If attached ticks will take the opportunity to suck blood from the host for up to three days.

In addition to taking your blood, they’ll also leave you with a present - their saliva, which can contain bacteria causing Lyme disease.

Lyme disease traditionally presents with a rash at the infection site which appears to be a classic red “bull’s-eye.” Forty-five percent of people infected with Lyme disease never develop the characteristic bull’s-eye rash, Cline said.

Symptoms of Lyme disease are fever, chills, headache, fatigue, muscle and joint aches, and swollen lymph nodes.

Ticks infected with Lyme disease must attach themselves to a host and additionally feed for at least 24 hours, Cline said.

“Ticks will hang out on tall grass swaying in the breeze, holding on with their back legs while waving their front legs, which are equipped with carbon dioxide-sensing organs, until they sense a warm breathing animal come by,” Dorsey said. “Then they grab onto you and crawl upwards until they find a spot they feel is protected: underarms, waistbands, and the tops of socks are common places. Then they bite down and will stay latched onto you for a couple days before dropping off to breed. So if you immediately check yourself and pets after a walk you should be able to remove ticks before you are even bitten.”

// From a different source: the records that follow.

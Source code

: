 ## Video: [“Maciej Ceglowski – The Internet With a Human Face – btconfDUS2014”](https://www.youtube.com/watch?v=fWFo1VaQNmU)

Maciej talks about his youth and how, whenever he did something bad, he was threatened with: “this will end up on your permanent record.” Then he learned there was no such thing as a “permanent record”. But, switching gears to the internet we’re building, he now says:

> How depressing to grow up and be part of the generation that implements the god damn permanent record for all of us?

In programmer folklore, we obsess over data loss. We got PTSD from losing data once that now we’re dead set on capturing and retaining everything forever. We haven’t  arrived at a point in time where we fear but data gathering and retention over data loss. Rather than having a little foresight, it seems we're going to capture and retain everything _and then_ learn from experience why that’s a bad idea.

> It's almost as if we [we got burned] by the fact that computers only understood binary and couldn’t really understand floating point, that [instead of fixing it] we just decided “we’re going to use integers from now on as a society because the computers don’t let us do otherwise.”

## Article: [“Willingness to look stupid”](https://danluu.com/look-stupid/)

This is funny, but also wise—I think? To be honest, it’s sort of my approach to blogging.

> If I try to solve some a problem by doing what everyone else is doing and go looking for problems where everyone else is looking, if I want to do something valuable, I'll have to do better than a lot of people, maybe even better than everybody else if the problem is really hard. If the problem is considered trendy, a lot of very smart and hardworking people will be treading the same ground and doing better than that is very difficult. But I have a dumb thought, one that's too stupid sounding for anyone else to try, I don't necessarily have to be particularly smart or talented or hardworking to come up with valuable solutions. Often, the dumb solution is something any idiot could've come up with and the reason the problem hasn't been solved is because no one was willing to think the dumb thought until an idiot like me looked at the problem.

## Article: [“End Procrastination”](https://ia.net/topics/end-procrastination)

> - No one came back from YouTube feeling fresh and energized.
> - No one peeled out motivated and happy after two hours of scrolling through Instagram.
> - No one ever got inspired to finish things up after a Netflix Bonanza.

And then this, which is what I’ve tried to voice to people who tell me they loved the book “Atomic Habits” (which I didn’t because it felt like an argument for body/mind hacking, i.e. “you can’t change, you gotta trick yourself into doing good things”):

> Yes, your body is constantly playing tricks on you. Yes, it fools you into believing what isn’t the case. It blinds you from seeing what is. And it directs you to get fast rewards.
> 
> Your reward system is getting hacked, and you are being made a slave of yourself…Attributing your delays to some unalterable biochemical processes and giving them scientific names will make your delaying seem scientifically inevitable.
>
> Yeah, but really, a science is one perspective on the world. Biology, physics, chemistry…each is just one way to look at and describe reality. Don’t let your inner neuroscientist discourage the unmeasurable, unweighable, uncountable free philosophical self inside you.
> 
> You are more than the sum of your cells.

If you find one of these draconian arachnids attached to you, Cline said to ignore all the old wives tales regarding tick removal. Instead, she instructs to use a sterile pair of tweezers and grip the tick as close to the skin as possible. Then, with a gentle but strong motion, pull upwards and away from the skin to remove the tick. Occasionally the jaws of the tick may remain in the skin. In that case, simply set the dead tick aside and use the tweezers to remove the jaws.

After removal, apply anti-bacterial ointment or rubbing alcohol to the affected area. Then place the tick in a sealed container and bring it to the nearest medical treatment facility or veterinary clinic for testing.